Perot's pledge to spend $100 million-plus or whatever it takes to give his supporters "a world-class campaign" has been widely interpreted to mean that he will outspend President Bush and Gov. Bill Clinton on television, which is probably true so far as that expectation goes. Bush and Clinton will be limited to about $56 million each in taxpayer funds on the condition that they neither raise nor spend campaign funds on their own. Perot, taking no federal money, is free to spend all he wants.
Increasingly since the enactment of the federal spending limits and campaign subsidy, candidates have chosen to sock the bulk of their money into paid television, leaving relatively little for grass-roots work. No matter how many volunteers a candidate can muster, it means little if they don't have the money to rent storefront offices in the neighborhoods and supply the volunteers with material to distribute. "Soft money" raised by the parties for voter registration and turnout can meet only a modest amount of this need.
If Perot lives up to his word, that will not be a problem for him. And putting the presidential campaign back in the nation's neighborhoods, with local residents enthusiastically thumping for him, offers the hope of driving out the apathy and cynicism that has gripped American politics in the era of campaign-by-television.
It is ironic that just as Clinton and Bush are catching on to Perot's crafty use of television entertainment talk shows to bypass the critical press, he appears to have the capacity through his money and volunteer manpower to go beyond television communication and put politics back on Main Street.
Not all of the million-plus voters said to have signed Perot ballot petitions in California are ready, to be sure, to work in the local vineyards for Perot, but many thousands here and across the country are doing it now and say they will continue through Election Day.
Much depends, no doubt, on whether Perot can maintain his credibility with them as the heat of campaign discussion and debate intensifies, but so far he has shown great cunning in dodging pesky press questions.

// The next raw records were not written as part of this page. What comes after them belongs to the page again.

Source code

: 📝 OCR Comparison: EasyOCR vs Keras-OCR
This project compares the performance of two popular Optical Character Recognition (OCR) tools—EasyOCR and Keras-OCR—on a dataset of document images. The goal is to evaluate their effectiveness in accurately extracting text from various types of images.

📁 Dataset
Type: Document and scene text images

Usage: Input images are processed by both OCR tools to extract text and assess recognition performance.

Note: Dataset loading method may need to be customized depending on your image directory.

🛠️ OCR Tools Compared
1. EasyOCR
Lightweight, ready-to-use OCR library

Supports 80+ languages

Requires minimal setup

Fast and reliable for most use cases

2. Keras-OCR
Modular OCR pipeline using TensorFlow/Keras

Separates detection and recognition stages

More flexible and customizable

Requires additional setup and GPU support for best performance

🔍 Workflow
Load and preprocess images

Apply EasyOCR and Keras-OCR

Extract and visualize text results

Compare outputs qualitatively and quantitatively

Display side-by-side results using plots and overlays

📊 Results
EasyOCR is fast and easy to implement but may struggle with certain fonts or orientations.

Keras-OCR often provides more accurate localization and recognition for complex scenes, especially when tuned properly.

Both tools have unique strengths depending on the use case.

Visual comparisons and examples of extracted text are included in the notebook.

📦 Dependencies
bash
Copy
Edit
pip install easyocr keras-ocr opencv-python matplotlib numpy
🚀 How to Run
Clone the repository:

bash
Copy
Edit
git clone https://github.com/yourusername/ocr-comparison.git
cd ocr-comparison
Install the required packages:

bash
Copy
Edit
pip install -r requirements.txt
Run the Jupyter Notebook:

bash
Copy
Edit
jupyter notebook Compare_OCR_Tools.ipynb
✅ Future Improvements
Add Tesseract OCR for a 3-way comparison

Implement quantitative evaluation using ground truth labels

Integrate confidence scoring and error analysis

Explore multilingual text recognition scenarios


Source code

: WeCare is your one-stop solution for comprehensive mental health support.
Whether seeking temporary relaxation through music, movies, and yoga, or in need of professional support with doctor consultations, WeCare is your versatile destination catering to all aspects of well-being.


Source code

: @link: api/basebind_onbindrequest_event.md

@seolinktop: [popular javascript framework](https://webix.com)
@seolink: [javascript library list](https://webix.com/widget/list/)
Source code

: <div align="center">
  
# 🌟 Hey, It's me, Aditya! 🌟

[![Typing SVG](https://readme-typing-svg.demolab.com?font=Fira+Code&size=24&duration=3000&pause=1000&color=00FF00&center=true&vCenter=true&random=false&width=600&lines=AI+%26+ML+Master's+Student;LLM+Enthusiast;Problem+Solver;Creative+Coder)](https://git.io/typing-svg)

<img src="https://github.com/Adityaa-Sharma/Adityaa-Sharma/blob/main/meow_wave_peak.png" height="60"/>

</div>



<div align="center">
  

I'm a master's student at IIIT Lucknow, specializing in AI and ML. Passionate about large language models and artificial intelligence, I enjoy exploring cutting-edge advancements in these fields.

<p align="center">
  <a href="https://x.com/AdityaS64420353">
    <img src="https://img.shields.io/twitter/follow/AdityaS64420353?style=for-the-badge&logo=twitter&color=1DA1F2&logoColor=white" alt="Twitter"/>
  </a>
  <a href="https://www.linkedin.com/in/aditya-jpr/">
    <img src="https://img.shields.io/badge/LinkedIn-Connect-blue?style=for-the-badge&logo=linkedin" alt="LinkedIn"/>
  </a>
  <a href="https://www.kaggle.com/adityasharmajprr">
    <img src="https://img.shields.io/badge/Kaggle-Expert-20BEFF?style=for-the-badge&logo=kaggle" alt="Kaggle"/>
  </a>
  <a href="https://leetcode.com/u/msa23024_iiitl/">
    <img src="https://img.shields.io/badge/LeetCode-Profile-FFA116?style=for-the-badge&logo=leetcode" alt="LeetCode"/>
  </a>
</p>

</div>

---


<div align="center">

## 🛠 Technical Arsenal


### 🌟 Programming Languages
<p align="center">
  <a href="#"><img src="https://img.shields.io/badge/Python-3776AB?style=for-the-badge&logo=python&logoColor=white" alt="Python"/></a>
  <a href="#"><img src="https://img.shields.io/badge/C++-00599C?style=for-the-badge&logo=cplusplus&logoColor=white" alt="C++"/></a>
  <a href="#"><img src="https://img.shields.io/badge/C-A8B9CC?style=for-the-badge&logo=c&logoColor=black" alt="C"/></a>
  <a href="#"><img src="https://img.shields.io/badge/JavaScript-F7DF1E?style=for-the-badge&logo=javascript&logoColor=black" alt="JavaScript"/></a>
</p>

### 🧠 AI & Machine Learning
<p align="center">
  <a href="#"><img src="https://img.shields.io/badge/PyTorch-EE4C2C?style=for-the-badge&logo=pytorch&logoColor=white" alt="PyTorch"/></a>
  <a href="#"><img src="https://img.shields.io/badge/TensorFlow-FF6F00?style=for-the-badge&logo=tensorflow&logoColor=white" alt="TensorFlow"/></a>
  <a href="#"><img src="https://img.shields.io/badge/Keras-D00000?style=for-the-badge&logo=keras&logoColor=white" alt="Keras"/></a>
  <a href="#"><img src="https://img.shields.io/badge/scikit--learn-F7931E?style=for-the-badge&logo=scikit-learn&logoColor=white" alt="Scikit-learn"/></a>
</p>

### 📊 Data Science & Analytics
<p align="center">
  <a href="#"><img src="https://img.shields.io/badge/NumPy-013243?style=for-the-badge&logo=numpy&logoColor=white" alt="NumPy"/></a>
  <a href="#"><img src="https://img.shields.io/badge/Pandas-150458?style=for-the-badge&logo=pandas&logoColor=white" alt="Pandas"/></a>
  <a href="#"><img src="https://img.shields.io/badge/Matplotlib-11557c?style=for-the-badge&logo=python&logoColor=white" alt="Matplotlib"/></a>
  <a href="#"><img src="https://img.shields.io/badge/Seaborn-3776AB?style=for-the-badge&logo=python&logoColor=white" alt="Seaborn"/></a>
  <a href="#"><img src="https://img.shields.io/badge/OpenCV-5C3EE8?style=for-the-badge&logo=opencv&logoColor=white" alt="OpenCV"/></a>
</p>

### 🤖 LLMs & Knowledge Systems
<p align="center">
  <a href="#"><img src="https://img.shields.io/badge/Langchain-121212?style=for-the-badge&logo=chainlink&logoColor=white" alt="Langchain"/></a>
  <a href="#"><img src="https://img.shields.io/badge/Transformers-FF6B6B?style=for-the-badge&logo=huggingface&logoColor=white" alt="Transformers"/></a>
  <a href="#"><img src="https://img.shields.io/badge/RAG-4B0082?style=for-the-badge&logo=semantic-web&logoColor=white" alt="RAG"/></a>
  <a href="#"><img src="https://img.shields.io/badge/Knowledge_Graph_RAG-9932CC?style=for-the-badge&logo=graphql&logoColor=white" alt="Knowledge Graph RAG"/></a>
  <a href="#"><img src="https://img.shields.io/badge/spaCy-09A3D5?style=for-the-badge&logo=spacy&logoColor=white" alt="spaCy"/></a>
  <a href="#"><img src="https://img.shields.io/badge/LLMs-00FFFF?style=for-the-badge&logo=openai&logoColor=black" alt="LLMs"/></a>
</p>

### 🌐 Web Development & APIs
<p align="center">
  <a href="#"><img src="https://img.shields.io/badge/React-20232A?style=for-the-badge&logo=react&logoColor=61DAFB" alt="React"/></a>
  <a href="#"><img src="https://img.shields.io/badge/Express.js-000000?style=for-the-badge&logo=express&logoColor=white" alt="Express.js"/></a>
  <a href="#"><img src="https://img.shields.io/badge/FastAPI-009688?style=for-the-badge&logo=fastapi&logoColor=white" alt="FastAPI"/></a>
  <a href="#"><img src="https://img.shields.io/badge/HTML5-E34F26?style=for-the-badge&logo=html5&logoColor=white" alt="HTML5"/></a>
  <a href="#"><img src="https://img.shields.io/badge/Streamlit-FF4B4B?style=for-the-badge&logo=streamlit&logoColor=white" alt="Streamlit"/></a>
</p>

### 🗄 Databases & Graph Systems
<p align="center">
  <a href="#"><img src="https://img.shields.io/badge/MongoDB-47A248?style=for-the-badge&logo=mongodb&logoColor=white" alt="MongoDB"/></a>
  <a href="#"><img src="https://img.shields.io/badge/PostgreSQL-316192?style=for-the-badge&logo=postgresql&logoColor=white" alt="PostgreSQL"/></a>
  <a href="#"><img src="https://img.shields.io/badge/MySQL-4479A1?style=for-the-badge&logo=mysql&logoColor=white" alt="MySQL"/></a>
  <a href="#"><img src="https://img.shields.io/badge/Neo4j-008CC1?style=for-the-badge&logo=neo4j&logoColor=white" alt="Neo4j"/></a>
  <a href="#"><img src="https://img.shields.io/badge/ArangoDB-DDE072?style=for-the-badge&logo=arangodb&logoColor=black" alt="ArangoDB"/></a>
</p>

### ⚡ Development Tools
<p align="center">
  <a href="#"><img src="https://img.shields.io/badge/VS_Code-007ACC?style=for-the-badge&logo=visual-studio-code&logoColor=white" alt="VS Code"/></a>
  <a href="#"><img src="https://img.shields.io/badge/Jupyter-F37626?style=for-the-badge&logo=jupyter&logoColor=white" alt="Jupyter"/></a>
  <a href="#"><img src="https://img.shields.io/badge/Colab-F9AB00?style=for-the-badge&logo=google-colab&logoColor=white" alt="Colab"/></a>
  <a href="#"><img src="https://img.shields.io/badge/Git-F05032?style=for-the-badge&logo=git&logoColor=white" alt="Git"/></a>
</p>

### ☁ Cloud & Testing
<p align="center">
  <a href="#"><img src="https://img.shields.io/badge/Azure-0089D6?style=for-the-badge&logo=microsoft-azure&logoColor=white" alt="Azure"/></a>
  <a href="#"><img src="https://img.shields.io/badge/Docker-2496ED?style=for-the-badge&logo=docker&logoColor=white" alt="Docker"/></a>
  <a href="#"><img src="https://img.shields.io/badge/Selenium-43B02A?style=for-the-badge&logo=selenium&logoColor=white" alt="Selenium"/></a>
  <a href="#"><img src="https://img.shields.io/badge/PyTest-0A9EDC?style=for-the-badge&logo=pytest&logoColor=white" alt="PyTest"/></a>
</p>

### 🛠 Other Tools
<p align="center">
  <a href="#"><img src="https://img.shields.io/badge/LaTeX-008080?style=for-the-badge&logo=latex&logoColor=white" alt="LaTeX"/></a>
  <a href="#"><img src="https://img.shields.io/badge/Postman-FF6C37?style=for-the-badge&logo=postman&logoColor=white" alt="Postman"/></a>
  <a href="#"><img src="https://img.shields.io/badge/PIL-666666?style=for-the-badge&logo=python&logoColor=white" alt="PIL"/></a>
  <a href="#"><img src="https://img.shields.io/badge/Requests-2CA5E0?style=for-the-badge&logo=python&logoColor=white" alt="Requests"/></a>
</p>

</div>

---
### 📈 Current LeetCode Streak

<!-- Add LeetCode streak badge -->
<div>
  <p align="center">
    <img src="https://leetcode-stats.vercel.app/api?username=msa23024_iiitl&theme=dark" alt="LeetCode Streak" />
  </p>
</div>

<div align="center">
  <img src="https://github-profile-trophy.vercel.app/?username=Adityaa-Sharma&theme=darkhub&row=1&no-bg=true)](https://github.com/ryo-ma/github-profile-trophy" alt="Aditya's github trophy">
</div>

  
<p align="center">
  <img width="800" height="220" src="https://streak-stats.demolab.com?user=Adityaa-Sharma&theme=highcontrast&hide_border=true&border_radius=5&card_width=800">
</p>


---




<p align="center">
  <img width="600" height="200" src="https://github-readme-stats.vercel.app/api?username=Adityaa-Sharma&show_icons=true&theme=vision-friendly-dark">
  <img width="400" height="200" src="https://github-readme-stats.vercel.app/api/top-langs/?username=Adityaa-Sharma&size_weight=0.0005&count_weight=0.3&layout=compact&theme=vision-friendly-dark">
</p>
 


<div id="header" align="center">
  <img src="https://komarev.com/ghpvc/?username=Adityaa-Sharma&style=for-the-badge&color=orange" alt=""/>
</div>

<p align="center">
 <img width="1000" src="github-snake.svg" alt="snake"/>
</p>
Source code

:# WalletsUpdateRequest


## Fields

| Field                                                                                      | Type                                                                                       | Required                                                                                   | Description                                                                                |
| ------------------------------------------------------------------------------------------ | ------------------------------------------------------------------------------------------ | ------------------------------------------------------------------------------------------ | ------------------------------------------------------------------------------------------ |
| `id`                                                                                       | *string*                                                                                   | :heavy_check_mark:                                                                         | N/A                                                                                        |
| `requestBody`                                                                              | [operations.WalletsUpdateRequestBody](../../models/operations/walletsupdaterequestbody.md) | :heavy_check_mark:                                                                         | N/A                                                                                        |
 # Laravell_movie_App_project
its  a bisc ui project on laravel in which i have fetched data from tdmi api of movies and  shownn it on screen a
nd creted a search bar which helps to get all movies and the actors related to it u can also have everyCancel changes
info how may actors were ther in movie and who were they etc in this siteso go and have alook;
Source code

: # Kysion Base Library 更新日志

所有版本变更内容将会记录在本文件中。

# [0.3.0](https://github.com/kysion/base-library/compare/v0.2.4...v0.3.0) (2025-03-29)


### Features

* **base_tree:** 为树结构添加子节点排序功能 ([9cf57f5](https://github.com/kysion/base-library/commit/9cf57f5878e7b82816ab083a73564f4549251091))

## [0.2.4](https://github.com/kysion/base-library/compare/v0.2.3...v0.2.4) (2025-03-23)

A big question in California is whether volunteers can pull off a presidential campaign outside any party apparatus in such a vast state. The conventional wisdom in California is that its size makes extensive grass-roots campaigning fruitless, and that the only sensible approach is to go for more bang for the available buck -- on television. But with all the bucks Perot says he will make available, it may be another story.
In the 1984 Democratic primary, Gary Hart attempted to organize at the congressional district level and he did fairly well. In 1988, Michael Dukakis tried a limited grass-roots approach but lost, though narrowly, to Bush. When former Gov. Jerry Brown was the California Democratic chairman, he had dreams of doing the same, but the effort fell far short.
Perot isn't the first candidate running as a non-politician who has excited voters at the grass-roots level. Television evangelist Pat Robertson succeeded for a time in 1988 before running out of money and credibility. But Robertson never led a national poll as Perot does today, as well as being ahead in the most recent Los Angeles Times poll in California. It had Perot at 39 percent to 26 percent for Clinton and 25 percent for Bush, who appears to need a split of the strong anti-Bush vote here between Perot and Clinton to have a chance to carry critical California.
Getting on the ballot is only a first step, but the potential campaign manpower it offers is enough to keep Bush and Clinton awake nights figuring how to counter it on their limited budgets.